Stored data:
○ ○ ○ ○

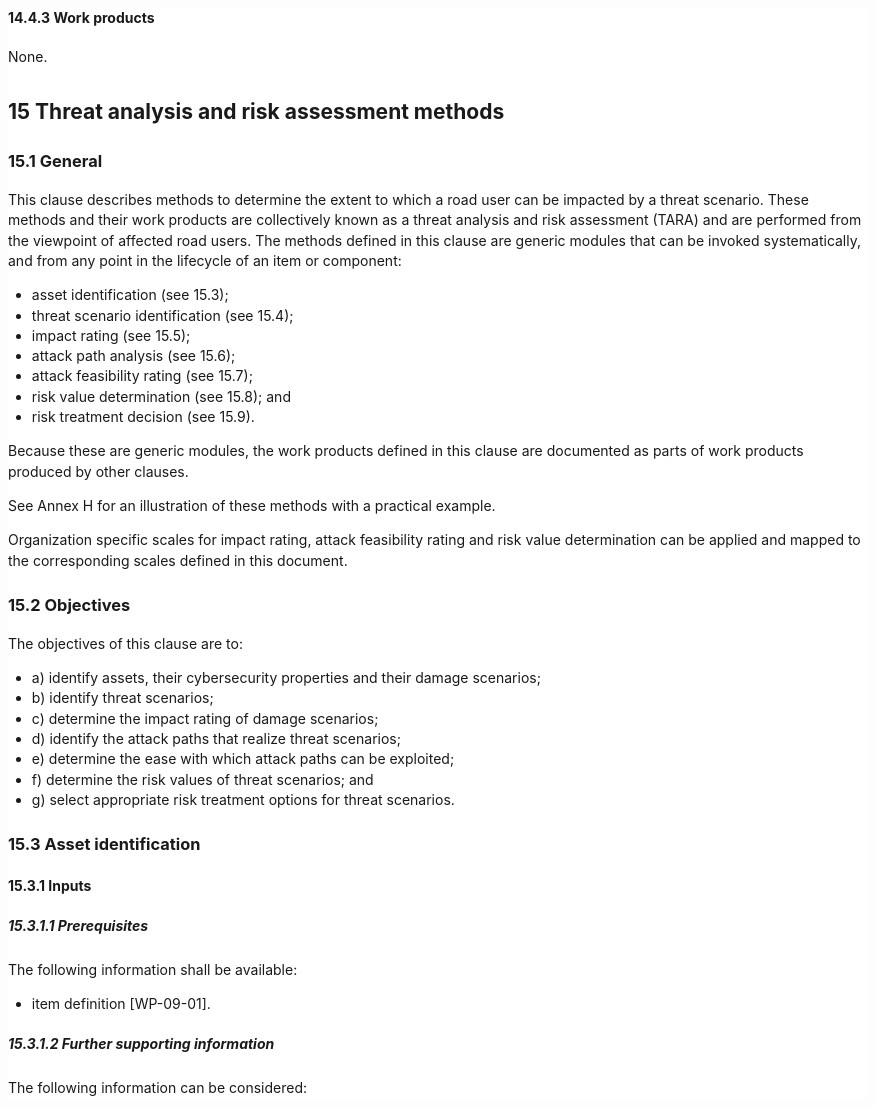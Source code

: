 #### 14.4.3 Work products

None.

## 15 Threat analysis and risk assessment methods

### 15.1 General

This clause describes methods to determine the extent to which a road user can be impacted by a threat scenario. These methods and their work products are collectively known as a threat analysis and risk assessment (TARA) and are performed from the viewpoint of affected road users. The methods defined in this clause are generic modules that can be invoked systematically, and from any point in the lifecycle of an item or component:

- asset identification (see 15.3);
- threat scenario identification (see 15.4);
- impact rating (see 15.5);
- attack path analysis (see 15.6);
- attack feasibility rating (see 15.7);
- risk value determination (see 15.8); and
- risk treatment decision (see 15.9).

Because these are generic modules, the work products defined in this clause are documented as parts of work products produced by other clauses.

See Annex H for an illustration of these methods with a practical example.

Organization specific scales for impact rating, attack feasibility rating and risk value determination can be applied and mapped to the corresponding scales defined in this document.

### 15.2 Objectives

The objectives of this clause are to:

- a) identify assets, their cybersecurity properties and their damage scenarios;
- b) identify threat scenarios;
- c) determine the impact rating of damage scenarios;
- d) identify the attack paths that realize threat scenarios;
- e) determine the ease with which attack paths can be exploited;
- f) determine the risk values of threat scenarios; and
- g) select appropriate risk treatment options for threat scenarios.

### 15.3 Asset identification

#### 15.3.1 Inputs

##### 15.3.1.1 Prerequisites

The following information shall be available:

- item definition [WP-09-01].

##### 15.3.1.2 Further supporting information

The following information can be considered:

○ ○ ○ ○

▶ _Work instructions_:
Among the records above, how many lines carry the string "rating"? Reply with the number alone.

▶ _Worked solution_:
4